Ethem CEBECİOĞLU: En temel anlamda Mesnevî, irfânî bir Kur’ân tefsirinden başka bir şey değildir. Ancak elbette ki ıstılâhî anlamda Mesnevî tipik bir Kur’ân tefsiri formatında yazılmamıştır. Daha ziyade Kur’ân ve Sünnet’in esas vurgu noktalarına, özüne ve rûhuna dönük açılımlarda bulunan bir eserdir Mesnevî. Malûmunuz olduğu üzere, Kur’ân ve Sünnet metinleri tek seviyeli, yeknesak ve monolitik metinler değildirler. Basitinden karmaşığına, kolayından zoruna, zâhirinden bâtınına doğru spektrum gibi dizilen bir anlam ve anlayış seviyeleri ve skalası söz konusudur. Biraz önce arz ettiğimiz gibi muhatabın ilmî, fikrî ve mânevî seviyesine göre Kur’ân ve Sünnet’ten nasiplenmesi durumu söz konusudur. Yani Kur’ân metnine ve onun bu dünyevî hayat şartları içerisinde tatbikatından ibaret olan Sünnet’e (ki o Sünnet’i ortaya koyan Hazret-i Peygamber Efendimiz «Yürüyen bir Kur’ân» idi) âşinâlık arttıkça onların anlam derinliklerine inmek mümkün olacaktır. Bu nokta-i nazardan yaklaşınca Mevlânâ ta başından sonuna kadar Mesnevî’sinde Kur’ânî mânâların tefsiriyle meşgul olmaktadır. Hâsılı, Mesnevî, tefsir gayretleri içerisinde büyük bir mânâ zenginliğini açan işârî tefsir çalışmalarının en semereli eserlerinden biridir.

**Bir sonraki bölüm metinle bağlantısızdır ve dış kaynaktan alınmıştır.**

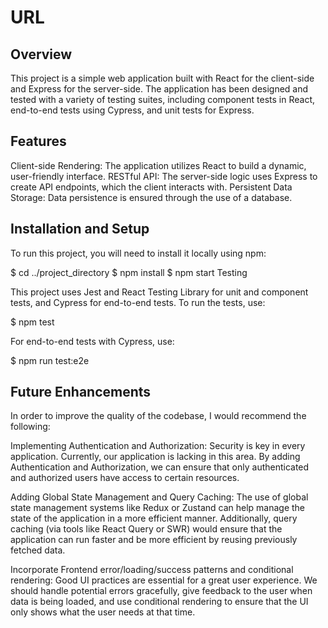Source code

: # URL

## Overview

This project is a simple web application built with React for the client-side and Express for the server-side. The application has been designed and tested with a variety of testing suites, including component tests in React, end-to-end tests using Cypress, and unit tests for Express.

## Features

Client-side Rendering: The application utilizes React to build a dynamic, user-friendly interface.
RESTful API: The server-side logic uses Express to create API endpoints, which the client interacts with.
Persistent Data Storage: Data persistence is ensured through the use of a database.

## Installation and Setup

To run this project, you will need to install it locally using npm:

$ cd ../project_directory
$ npm install
$ npm start
Testing

This project uses Jest and React Testing Library for unit and component tests, and Cypress for end-to-end tests. To run the tests, use:

$ npm test

For end-to-end tests with Cypress, use:

$ npm run test:e2e

## Future Enhancements
In order to improve the quality of the codebase, I would recommend the following:

Implementing Authentication and Authorization: Security is key in every application. Currently, our application is lacking in this area. By adding Authentication and Authorization, we can ensure that only authenticated and authorized users have access to certain resources.

Adding Global State Management and Query Caching: The use of global state management systems like Redux or Zustand can help manage the state of the application in a more efficient manner. Additionally, query caching (via tools like React Query or SWR) would ensure that the application can run faster and be more efficient by reusing previously fetched data.

Incorporate Frontend error/loading/success patterns and conditional rendering: Good UI practices are essential for a great user experience. We should handle potential errors gracefully, give feedback to the user when data is being loaded, and use conditional rendering to ensure that the UI only shows what the user needs at that time.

Yüzakı: Batıda Mevlânâ ve Mesnevî’ye gösterilen ilgiyi nasıl değerlendiriyorsunuz? Bu alâkanın daha müsbet neticeler vermesi için neler yapılabilir?
Ethem CEBECİOĞLU: Arzu ederseniz öncelikle bu konudaki yaklaşımlarla ilgili bir durum tespiti yapalım. Kimileri batının Mesnevî’ye, Mevlânâ’ya, tasavvufa gösterdiği ilgiyi müsbet bulurken; bazıları da batılıların Mevlânâ’yı tahrif ettiklerini, Mevlânâ üzerinden tasavvufu ve İslâm’ı dejenere ettiklerini söylemektedirler. Her iki görüşü de doğrulayacak ferdî plânda birtakım örneklere rastlandığını söyleyebiliriz. Şimdi bu konuyla ilgili genel bir değerlendirme yapabiliriz.
Öncelikle şunu söylemeliyiz ki günümüz batı dünyasındaki araştırmacıların; genelde tasavvufa, özelde de Mevlânâ’ya yaklaşımı, iki asır önceki klâsik oryantalist bakış açısıyla aynı noktada değildir. Bunu daha açık bir ifadeyle söyleyecek olursak İslâm dünyasındaki tasavvuf ve tarîkatlar ile ilgili araştırmaların başlangıçta sömürge devletlerinin hâriciyesine bilgi aktaran akademisyenlerce yürütüldüğü görülür. Bu yaklaşımda oryantalistler başlangıçta tasavvuf gibi derin düşünce gerektiren bir sistemi Arapların ortaya koyamayacakları şeklinde bağnaz bir önyargıdan hareketle tasavvuf için sürekli dış bir menşe arama arayışına yönelmişlerdir. Ancak Reynold NICHOLSON örneğinde olduğu gibi araştırmalarını derinleştiren bir kısım oryantalistler, tasavvufun bizzat İslâm’ın derûnî boyutu olduğunu itiraf ve ifade etmişler ve sonunda tasavvufun, sûfîlerin ifadesiyle, İslâm’ın ihsan boyutu ile yaşanması olduğu noktasına gelmişlerdir. Bu noktada söz gelimi Nicholson’ın (ö. 1945) Mesnevî’yi Farsça neşretmesi, Mesnevî ve Dîvan’dan yaptığı İngilizce çeviriler Mevlânâ’nın batı dünyasında tanınmasında bizden daha müessir olmuştur. Bu noktada onların hakkını teslim etmek kadirşinaslıktır.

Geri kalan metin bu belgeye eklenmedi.